Where my eyebrows start to rise is when I come across assertions such as that “where a Christian majority exists, public life should be rooted in Christianity and its moral vision, which should be honored by the state and other institutions, both public and private.” Now, that’s not because I want to throw the whole question of a moral basis for public policy wide open. I’m no relativist. But let’s not, here in 2022, exceed the extent to which a rooting in Christianity was the case at the founding, or any other point prior to the Great Deterioration of the last 50 or so years. I’m fine with a president saying a nationally broadcast prayer before a major expedition of the nation’s armed forces, as FDR did as D-Day got underway, but let’s keep scriptural references out of the final products of legislation. If, for example, the Supreme Court overturns Roe v Wade and state legislatures or the federal congress start crafting laws about people who aren’t born yet, there’s plenty of room for arguments appealing to a broad-based reverence for life that doesn’t get specifically Christian.
I also bristle at this idea the a “prudent national economic policy” should “restore and upgrade manufacturing capabilities critical to the public welfare.” I’m pretty damn much of a purist when when it comes to a free market, and this hints at interference with the parties involved in a particular transaction coming to an agreement about the value of good or service being exchanged. Who gets to decide what manufacturing capabilities are critical, or even how to define the public welfare?
Like the Statement of Principles, I’m none too keen on handing over national sovereignty to “supranational bodies” - I have little use for the UN, for instance - but this section’s rhetoric about “dominating other nations and trying to remake them in [a particular nation’s] own image” strikes me as a red flag. It invites a slippery slope to isolationism, it seems to me. I’m inclined to endorse a little more leeway regarding foreign policy, which sometimes is about having to do what a nation has to do.
And now, on to a look at Von Drehle’s column. His assertion that a cultural coherence of the kind the statement sees in America’s past never existed is a misreading of history, I think. We did in fact have commonly held notions of family structure and reliance on the Creator until the above-mentioned Great Deterioration got underway.
More importantly, I think it’s a stretch to say that the statement “has an awful lot in common with fascism.” That seems like the lazy and hyperbolic way of pointing out its problematic framework.

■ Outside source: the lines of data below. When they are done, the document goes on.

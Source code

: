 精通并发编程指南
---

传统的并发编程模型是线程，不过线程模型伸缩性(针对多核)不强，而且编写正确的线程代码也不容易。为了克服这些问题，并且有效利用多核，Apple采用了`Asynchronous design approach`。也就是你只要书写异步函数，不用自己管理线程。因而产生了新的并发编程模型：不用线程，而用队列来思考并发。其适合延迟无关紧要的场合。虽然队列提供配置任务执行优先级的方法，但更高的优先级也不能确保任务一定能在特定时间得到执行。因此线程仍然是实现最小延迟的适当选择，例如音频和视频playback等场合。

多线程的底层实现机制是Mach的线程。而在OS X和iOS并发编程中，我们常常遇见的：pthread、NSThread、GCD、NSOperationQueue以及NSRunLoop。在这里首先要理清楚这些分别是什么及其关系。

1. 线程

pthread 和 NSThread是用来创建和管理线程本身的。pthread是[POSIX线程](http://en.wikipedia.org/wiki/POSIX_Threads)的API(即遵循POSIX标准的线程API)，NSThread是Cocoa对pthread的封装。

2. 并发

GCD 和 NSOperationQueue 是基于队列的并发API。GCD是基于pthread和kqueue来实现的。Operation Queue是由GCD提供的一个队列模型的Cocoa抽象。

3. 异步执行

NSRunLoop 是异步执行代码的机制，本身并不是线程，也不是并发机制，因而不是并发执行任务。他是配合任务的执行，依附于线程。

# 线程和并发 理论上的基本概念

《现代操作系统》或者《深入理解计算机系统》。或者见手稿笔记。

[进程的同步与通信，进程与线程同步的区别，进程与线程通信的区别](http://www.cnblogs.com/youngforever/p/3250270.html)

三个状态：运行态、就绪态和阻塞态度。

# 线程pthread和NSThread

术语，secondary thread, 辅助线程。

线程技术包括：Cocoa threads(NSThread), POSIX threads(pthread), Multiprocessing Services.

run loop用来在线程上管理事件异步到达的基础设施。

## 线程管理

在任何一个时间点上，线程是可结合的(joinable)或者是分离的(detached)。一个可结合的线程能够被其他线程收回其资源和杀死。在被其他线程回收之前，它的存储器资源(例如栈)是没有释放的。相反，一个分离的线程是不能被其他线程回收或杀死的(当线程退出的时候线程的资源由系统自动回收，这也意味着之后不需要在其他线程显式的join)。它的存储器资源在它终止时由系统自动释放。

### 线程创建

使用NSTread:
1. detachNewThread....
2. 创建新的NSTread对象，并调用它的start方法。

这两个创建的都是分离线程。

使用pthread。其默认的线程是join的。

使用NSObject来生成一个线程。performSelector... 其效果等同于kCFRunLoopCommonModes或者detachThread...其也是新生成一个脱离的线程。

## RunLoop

What I am creeped out by, as someone who still identifies as conservative, is the track records of many of the signatories. Lots of these people are figures I once respected but now don’t, or figures for whom I never had any. I do not want R.R. Reno, Victor Davis Hanson, Julie Kelly, Roger Kimball, Charlie Kirk or Liz Wheeler assuming leadership of a conservative movement that is going to be recognized as such by the American public at large. I think that the meat they’d put on the bones of this statement would not wind up serving the values they give lip service to in the more noble sentiments expressed in a few places therein.